PV-AUTRICHE/MESSE:ANGELUS/VIENNE                              VIS 20070910 (680)


TEMOINS DE L'AMOUR DE DIEU


CITE DU VATICAN, 8 SEP 2007 (VIS). Après s'être congédié de la communauté bénédictine de Mariazell, le Pape s'est rendu à la basilique du sanctuaire pour les secondes vêpres en compagnie de prêtres, religieux, diacres et séminaristes auxquels il s'est adressé. 

  "Le Seigneur demande aux prêtres, religieux et religieuses, ainsi qu'aux laïcs d'entrer dans le monde, dans sa réalité complexe pour participer à la construction du Royaume", a dit le Saint-Père. Il nous invite au pèlerinage de l'Eglise dans le temps "et nous demande de nous faire pèlerins avec lui, de participer à sa vie qui est, encore aujourd'hui, un chemin de Croix, le chemin du Ressuscité à travers la Galilée de notre existence".

  "La participation à cheminer sous-entend de nombreux aspects: la dimension de la Croix avec les échecs…, les incompréhensions et même le mépris et la persécution mais aussi l'expérience d'une joie profonde d'être à son service et l'expérience du réconfort qui dérive de sa rencontre".

  Le cœur de la mission de Jésus-Christ et de tous les chrétiens est l'annonce du Royaume de Dieu et ceci suppose "l'engagement à être présents dans le monde comme ses témoins.
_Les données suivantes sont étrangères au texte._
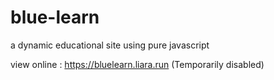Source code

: # blue-learn
a dynamic educational site using pure javascript

view online : https://bluelearn.liara.run (Temporarily disabled)
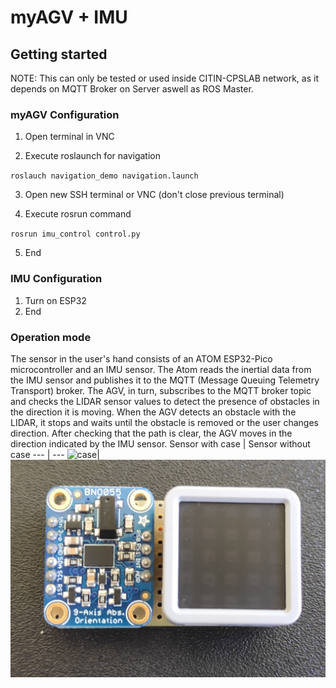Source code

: # myAGV + IMU

## Getting started
NOTE: This can only be tested or used inside CITIN-CPSLAB network, as it depends on MQTT Broker on Server aswell as ROS Master.

### myAGV Configuration
1. Open terminal in VNC 

2. Execute roslaunch for navigation

`roslauch navigation_demo navigation.launch`

3. Open new SSH terminal or VNC (don't close previous terminal)

4. Execute rosrun command

`rosrun imu_control control.py`

5. End

### IMU Configuration
1. Turn on ESP32
2. End


### Operation mode

The sensor in the user's hand consists of an ATOM ESP32-Pico microcontroller and
an IMU sensor. The Atom reads the inertial data from the IMU sensor and publishes it to the MQTT (Message Queuing Telemetry Transport) broker. The AGV, in turn, subscribes to the MQTT broker topic and checks the LIDAR sensor values to detect the presence of obstacles in the direction it is moving. When the AGV detects an obstacle with the LIDAR, it stops and waits until the obstacle is removed or the user changes direction. After checking that the path is clear, the AGV moves in the direction indicated by the IMU sensor.
Sensor with case | Sensor without case
--- | ---
![case](img/Sensor_case.png)|![sensor](img/Sensor.png)

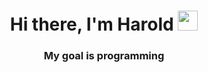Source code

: <h1 align="center">Hi there, I'm Harold</a> 
<img src="https://github.com/blackcater/blackcater/raw/main/images/Hi.gif" height="32"/></h1>
<h3 align="center">My goal is programming</h3>
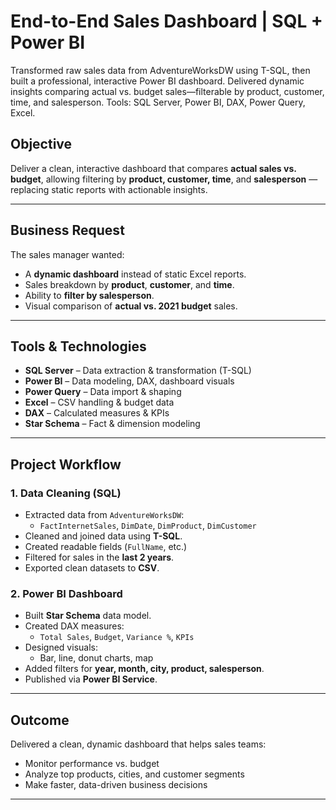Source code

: # End-to-End Sales Dashboard | SQL + Power BI
Transformed raw sales data from AdventureWorksDW using T-SQL, then built a professional, interactive Power BI dashboard. Delivered dynamic insights comparing actual vs. budget sales—filterable by product, customer, time, and salesperson.
Tools: SQL Server, Power BI, DAX, Power Query, Excel.

## Objective

Deliver a clean, interactive dashboard that compares **actual sales vs. budget**, allowing filtering by **product, customer, time**, and **salesperson** — replacing static reports with actionable insights.

---

## Business Request

The sales manager wanted:
- A **dynamic dashboard** instead of static Excel reports.
- Sales breakdown by **product**, **customer**, and **time**.
- Ability to **filter by salesperson**.
- Visual comparison of **actual vs. 2021 budget** sales.

---

## Tools & Technologies

- **SQL Server** – Data extraction & transformation (T-SQL)
- **Power BI** – Data modeling, DAX, dashboard visuals
- **Power Query** – Data import & shaping
- **Excel** – CSV handling & budget data
- **DAX** – Calculated measures & KPIs
- **Star Schema** – Fact & dimension modeling

---

## Project Workflow

### 1. Data Cleaning (SQL)
- Extracted data from `AdventureWorksDW`:
  - `FactInternetSales`, `DimDate`, `DimProduct`, `DimCustomer`
- Cleaned and joined data using **T-SQL**.
- Created readable fields (`FullName`, etc.)
- Filtered for sales in the **last 2 years**.
- Exported clean datasets to **CSV**.

### 2. Power BI Dashboard
- Built **Star Schema** data model.
- Created DAX measures:
  - `Total Sales`, `Budget`, `Variance %`, `KPIs`
- Designed visuals:
  - Bar, line, donut charts, map
- Added filters for **year, month, city, product, salesperson**.
- Published via **Power BI Service**.

---

##  Outcome

  Delivered a clean, dynamic dashboard that helps sales teams:
- Monitor performance vs. budget  
- Analyze top products, cities, and customer segments  
- Make faster, data-driven business decisions  

---



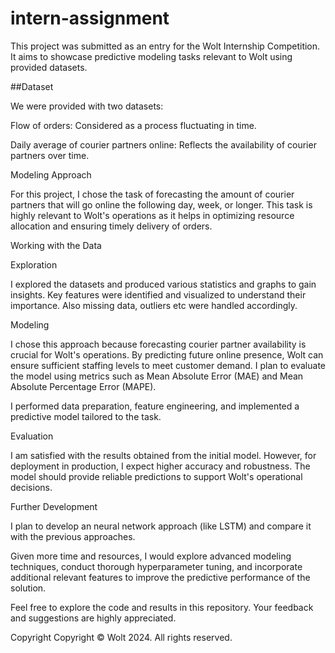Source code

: # intern-assignment
This project was submitted as an entry for the Wolt Internship Competition. It aims to showcase predictive modeling tasks relevant to Wolt using provided datasets.

##Dataset

We were provided with two datasets:

Flow of orders: Considered as a process fluctuating in time.

Daily average of courier partners online: Reflects the availability of courier partners over time.

Modeling Approach

For this project, I chose the task of forecasting the amount of courier partners that will go online the following day, week, or longer. This task is highly relevant to Wolt's operations as it helps in optimizing resource allocation and ensuring timely delivery of orders.

Working with the Data

Exploration

I explored the datasets and produced various statistics and graphs to gain insights. Key features were identified and visualized to understand their importance. Also missing data, outliers etc were handled accordingly.

Modeling

I chose this approach because forecasting courier partner availability is crucial for Wolt's operations. By predicting future online presence, Wolt can ensure sufficient staffing levels to meet customer demand. I plan to evaluate the model using metrics such as Mean Absolute Error (MAE) and Mean Absolute Percentage Error (MAPE).

I performed data preparation, feature engineering, and implemented a predictive model tailored to the task.

Evaluation

I am satisfied with the results obtained from the initial model. However, for deployment in production, I expect higher accuracy and robustness. The model should provide reliable predictions to support Wolt's operational decisions.

Further Development

I plan to develop an neural network approach (like LSTM) and compare it with the previous approaches. 

Given more time and resources, I would explore advanced modeling techniques, conduct thorough hyperparameter tuning, and incorporate additional relevant features to improve the predictive performance of the solution.

Feel free to explore the code and results in this repository. Your feedback and suggestions are highly appreciated.


Copyright
Copyright © Wolt 2024. All rights reserved.
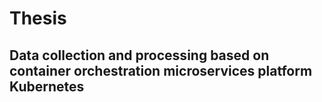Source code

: # Thesis
## Data collection and processing based on container orchestration microservices platform Kubernetes

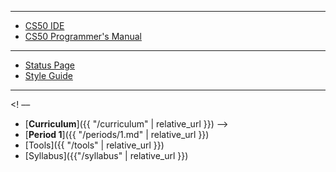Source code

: ***

* [CS50 IDE](https://ide.cs50.io/)
* [CS50 Programmer's Manual](https://man.cs50.io/)

***

* [Status Page](https://cs50.statuspage.io/)
* [Style Guide](https://cs50.readthedocs.io/style/c/)

***

<! ––
* [**Curriculum**]({{ "/curriculum" | relative_url }})
-->
* [**Period 1**]({{ "/periods/1.md" | relative_url }})
* [Tools]({{ "/tools" | relative_url }})
* [Syllabus]({{"/syllabus" | relative_url }})
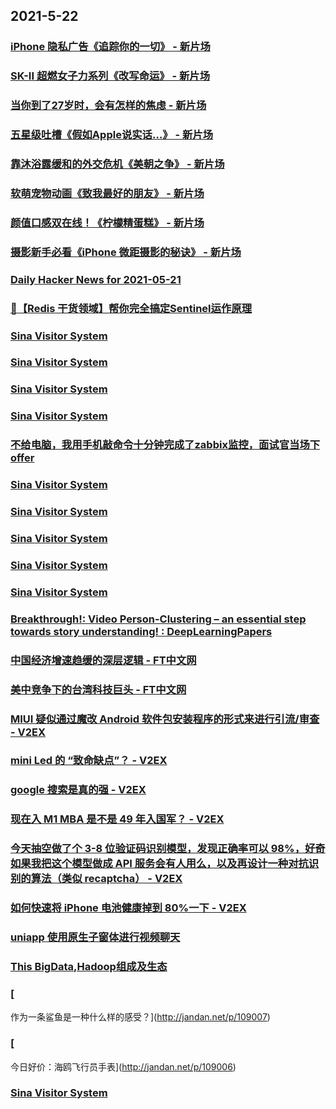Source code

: 
## 2021-5-22

### [iPhone 隐私广告《追踪你的一切》 - 新片场](https://www.vmovier.com/62136)

### [SK-II 超燃女子力系列《改写命运》 - 新片场](https://www.vmovier.com/62132)

### [当你到了27岁时，会有怎样的焦虑 - 新片场](https://www.vmovier.com/62135)

### [五星级吐槽《假如Apple说实话…》 - 新片场](https://www.vmovier.com/62134)

### [靠沐浴露缓和的外交危机《美朝之争》 - 新片场](https://www.vmovier.com/62108)

### [软萌宠物动画《致我最好的朋友》 - 新片场](https://www.vmovier.com/62133)

### [颜值口感双在线！《柠檬精蛋糕》 - 新片场](https://www.vmovier.com/62121)

### [摄影新手必看《iPhone 微距摄影的秘诀》 - 新片场](https://www.vmovier.com/62031)

### [Daily Hacker News for 2021-05-21](https://www.daemonology.net/hn-daily/2021-05-21.html)

### [🚄【Redis 干货领域】帮你完全搞定Sentinel运作原理](https://www.infoq.cn/article/f6a8c0c5218394d56f4ae329b)

### [Sina Visitor System](https://weibo.com/1402400261/KgBtFFQ5C)

### [Sina Visitor System](https://weibo.com/1402400261/KgBs9aPkY)

### [Sina Visitor System](https://weibo.com/1715118170/KgBewDDMC)

### [Sina Visitor System](https://weibo.com/1715118170/KgB81j0cX)

### [不给电脑，我用手机敲命令十分钟完成了zabbix监控，面试官当场下offer](https://www.infoq.cn/article/1d70c2e075d5d796d7d82b2d9)

### [Sina Visitor System](https://weibo.com/1746173800/KgBAScsM2)

### [Sina Visitor System](https://weibo.com/1402400261/KgBIlu0SH)

### [Sina Visitor System](https://weibo.com/1715118170/KgC1go4Tj)

### [Sina Visitor System](https://weibo.com/1715118170/KgBCRpzSu)

### [Sina Visitor System](https://weibo.com/1642628345/KgBYJ9Rzy)

### [Breakthrough!: Video Person-Clustering – an essential step towards story understanding! : DeepLearningPapers](https://www.reddit.com/r/DeepLearningPapers/comments/ni9t91/breakthrough_video_personclustering_an_essential/)

### [中国经济增速趋缓的深层逻辑 - FT中文网](http://www.ftchinese.com/story/001092513)

### [美中竞争下的台湾科技巨头 - FT中文网](http://www.ftchinese.com/story/001092562)

### [MIUI 疑似通过魔改 Android 软件包安装程序的形式来进行引流/审查 - V2EX](https://www.v2ex.com/t/778474)

### [mini Led 的 “致命缺点”？ - V2EX](https://www.v2ex.com/t/778453)

### [google 搜索是真的强 - V2EX](https://www.v2ex.com/t/778423)

### [现在入 M1 MBA 是不是 49 年入国军？ - V2EX](https://www.v2ex.com/t/778414)

### [今天抽空做了个 3-8 位验证码识别模型，发现正确率可以 98%，好奇如果我把这个模型做成 API 服务会有人用么，以及再设计一种对抗识别的算法（类似 recaptcha） - V2EX](https://www.v2ex.com/t/778373)

### [如何快速将 iPhone 电池健康掉到 80%一下 - V2EX](https://www.v2ex.com/t/778359)

### [uniapp 使用原生子窗体进行视频聊天](https://www.infoq.cn/article/4a644de83e7fcbc7b47aecf3b)

### [This BigData,Hadoop组成及生态](https://www.infoq.cn/article/f65cfa3548f4f32e91134f5d3)

### [
作为一条鲨鱼是一种什么样的感受？](http://jandan.net/p/109007)

### [
今日好价：海鸥飞行员手表](http://jandan.net/p/109006)

### [Sina Visitor System](https://weibo.com/1715118170/KgCO0DjyX)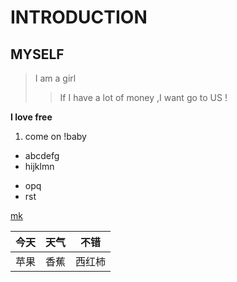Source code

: # INTRODUCTION
## MYSELF
> I am a girl 
>> If I have a lot of money ,I want go to US !

**I love free**

1. come on !baby
* abcdefg
* hijklmn
- opq
- rst 

[mk](www.baidu.com)

今天|天气|不错
----|----|----
苹果|香蕉|西红柿

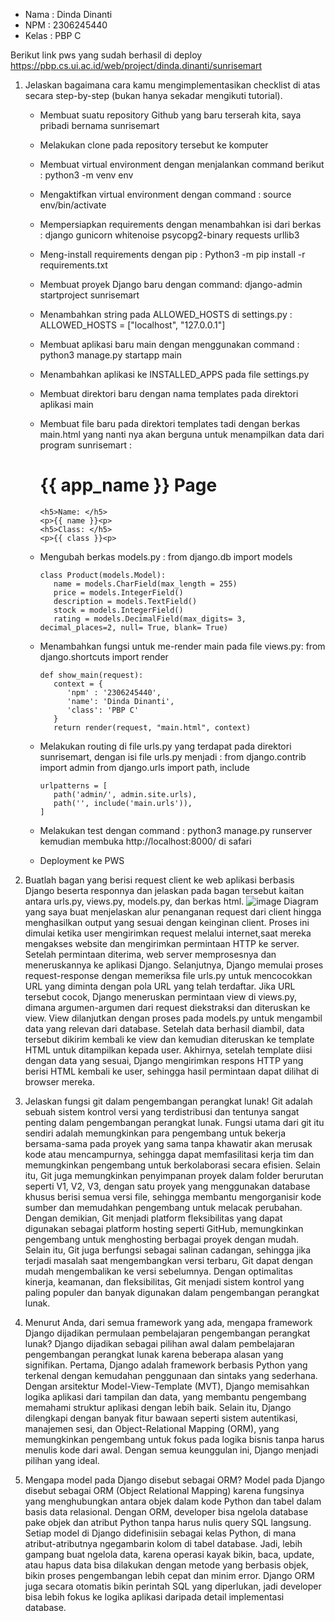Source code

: - Nama : Dinda Dinanti
- NPM : 2306245440
- Kelas : PBP C

Berikut link pws yang sudah berhasil di deploy https://pbp.cs.ui.ac.id/web/project/dinda.dinanti/sunrisemart

1. Jelaskan bagaimana cara kamu mengimplementasikan checklist di atas secara step-by-step (bukan hanya sekadar mengikuti tutorial).
   - Membuat suatu repository Github yang baru terserah kita, saya pribadi bernama sunrisemart
   - Melakukan clone pada repository tersebut ke komputer
   - Membuat virtual environment dengan menjalankan command berikut :
         python3 -m venv env
   - Mengaktifkan virtual environment dengan command :
         source env/bin/activate
   - Mempersiapkan requirements dengan menambahkan isi dari berkas :
         django
         gunicorn
         whitenoise
         psycopg2-binary
         requests
         urllib3
   - Meng-install requirements dengan pip :
         Python3 -m pip install -r requirements.txt
   - Membuat proyek Django baru dengan command:
         django-admin startproject sunrisemart 
   - Menambahkan string pada ALLOWED_HOSTS di settings.py :
         ALLOWED_HOSTS = ["localhost", "127.0.0.1"]
   - Membuat aplikasi baru main dengan menggunakan command :
         python3 manage.py startapp main
   - Menambahkan aplikasi ke INSTALLED_APPS pada file settings.py
   - Membuat direktori baru dengan nama templates pada direktori aplikasi main
   - Membuat file baru pada direktori templates tadi dengan berkas main.html yang nanti nya akan berguna untuk menampilkan data dari program sunrisemart :
         <h1>{{ app_name }} Page</h1>
   
         <h5>Name: </h5>
         <p>{{ name }}<p>
         <h5>Class: </h5>
         <p>{{ class }}<p>
   - Mengubah berkas models.py :
         from django.db import models
   
         class Product(models.Model):
            name = models.CharField(max_length = 255)
            price = models.IntegerField()
            description = models.TextField()
            stock = models.IntegerField()
            rating = models.DecimalField(max_digits= 3, decimal_places=2, null= True, blank= True)
   - Menambahkan fungsi untuk me-render main pada file views.py:
         from django.shortcuts import render
   
         def show_main(request):
            context = {
               'npm' : '2306245440',
               'name': 'Dinda Dinanti',
               'class': 'PBP C'
            }
            return render(request, "main.html", context)
   - Melakukan routing di file urls.py yang terdapat pada direktori sunrisemart, dengan isi file urls.py menjadi :
         from django.contrib import admin
         from django.urls import path, include
   
         urlpatterns = [
            path('admin/', admin.site.urls),
            path('', include('main.urls')),
         ]
   - Melakukan test dengan command :
         python3 manage.py runserver
         kemudian membuka http://localhost:8000/ di safari
   - Deployment ke PWS

2. Buatlah bagan yang berisi request client ke web aplikasi berbasis Django beserta responnya dan jelaskan pada bagan tersebut kaitan antara urls.py, views.py, models.py, dan berkas html.
   ![image](https://github.com/user-attachments/assets/6bc71c44-23ec-438f-97f3-3d4da52cad0f)
Diagram yang saya buat menjelaskan alur penanganan request dari client hingga menghasilkan output yang sesuai dengan keinginan client.
Proses ini dimulai ketika user mengirimkan request melalui internet,saat mereka mengakses website dan mengirimkan permintaan HTTP ke server. Setelah permintaan diterima, web server memprosesnya dan meneruskannya ke aplikasi Django. Selanjutnya, Django memulai proses request-response dengan memeriksa file ⁠urls.py untuk mencocokkan URL yang diminta dengan pola URL yang telah terdaftar. Jika URL tersebut cocok, Django meneruskan permintaan view di views.py, dimana argumen-argumen dari request diekstraksi dan diteruskan ke view. View dilanjutkan dengan proses pada models.py untuk mengambil data yang relevan dari database. Setelah data berhasil diambil, data tersebut dikirim kembali ke view dan kemudian diteruskan ke template HTML untuk ditampilkan kepada user. Akhirnya, setelah template diisi dengan data yang sesuai, Django mengirimkan respons HTTP yang berisi HTML kembali ke user, sehingga hasil permintaan dapat dilihat di browser mereka.

4. Jelaskan fungsi git dalam pengembangan perangkat lunak!
   Git adalah sebuah sistem kontrol versi yang terdistribusi dan tentunya sangat penting dalam pengembangan perangkat lunak.
   Fungsi utama dari git itu sendiri adalah memungkinkan para pengembang untuk bekerja bersama-sama pada proyek yang sama tanpa khawatir
   akan merusak kode atau mencampurnya, sehingga dapat memfasilitasi kerja tim dan memungkinkan pengembang untuk berkolaborasi secara efisien.
   Selain itu, Git juga memungkinkan penyimpanan proyek dalam folder berurutan seperti V1, V2, V3, dengan satu proyek yang menggunakan database
   khusus berisi semua versi file, sehingga membantu mengorganisir kode sumber dan memudahkan pengembang untuk melacak perubahan. Dengan demikian,
   Git menjadi platform fleksibilitas yang dapat digunakan sebagai platform hosting seperti GitHub, memungkinkan pengembang untuk menghosting berbagai
   proyek dengan mudah. Selain itu, Git juga berfungsi sebagai salinan cadangan, sehingga jika terjadi masalah saat mengembangkan versi terbaru, Git dapat
   dengan mudah mengembalikan ke versi sebelumnya. Dengan optimalitas kinerja, keamanan, dan fleksibilitas, Git menjadi sistem kontrol yang paling populer
   dan banyak digunakan dalam pengembangan perangkat lunak.

5. Menurut Anda, dari semua framework yang ada, mengapa framework Django dijadikan permulaan pembelajaran pengembangan perangkat lunak?
   Django dijadikan sebagai pilihan awal dalam pembelajaran pengembangan perangkat lunak karena beberapa alasan yang signifikan.
   Pertama, Django adalah framework berbasis Python yang terkenal dengan kemudahan penggunaan dan sintaks yang sederhana.
   Dengan arsitektur Model-View-Template (MVT), Django memisahkan logika aplikasi dari tampilan dan data, yang membantu pengembang
   memahami struktur aplikasi dengan lebih baik. Selain itu, Django dilengkapi dengan banyak fitur bawaan seperti sistem autentikasi,
   manajemen sesi, dan Object-Relational Mapping (ORM), yang memungkinkan pengembang untuk fokus pada logika bisnis tanpa harus menulis
   kode dari awal. Dengan semua keunggulan ini, Django menjadi pilihan yang ideal.

7. Mengapa model pada Django disebut sebagai ORM?
   Model pada Django disebut sebagai ORM (Object Relational Mapping) karena fungsinya yang menghubungkan antara objek dalam kode Python
   dan tabel dalam basis data relasional. Dengan ORM, developer bisa ngelola database pake objek dan atribut Python tanpa harus nulis
   query SQL langsung. Setiap model di Django didefinisiin sebagai kelas Python, di mana atribut-atributnya ngegambarin kolom di tabel database.
   Jadi, lebih gampang buat ngelola data, karena operasi kayak bikin, baca, update, atau hapus data bisa dilakukan dengan metode yang berbasis objek,
   bikin proses pengembangan lebih cepat dan minim error. Django ORM juga secara otomatis bikin perintah SQL yang diperlukan, jadi developer bisa lebih
   fokus ke logika aplikasi daripada detail implementasi database.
Vous êtes les témoins d'un sentiment enraciné dans l'amour créateur de Dieu qui s'oppose à toute folie ou désespoir… Vous êtes les témoins de cet amour qui se donne pour les hommes et qui est plus fort que la mort… Vous vous opposez ainsi aux nombreuses formes d'injustice cachée ou ouverte, comme au mépris des personnes qui est de plus en plus courant".

  "Suivre le Christ veut dire partager ses sentiments et assimiler son style de vie" a expliqué Benoît XVI en rappelant les trois caractéristiques que l'Eglise accorde à ce comportement: pauvreté, chasteté et obéissance.

  "Jésus-Christ qui était riche de toutes les richesses de Dieu s'est fait pauvre pour nous…disant bienheureux les pauvres… Mais la simple pauvreté matérielle ne peut garantir la proximité de Dieu, même si Dieu est particulièrement proche de ces pauvres…et que le christianisme voit en eux le Christ qui l'attend… Celui qui veut suivre le Christ radicalement doit renoncer catégoriquement aux biens matériaux. Pour tous les chrétiens, et plus spécialement pour les prêtres, les religieux et religieuses, pour les individus comme pour les communautés, le problème de la pauvreté et des pauvres doit toujours être source d'un examen de conscience".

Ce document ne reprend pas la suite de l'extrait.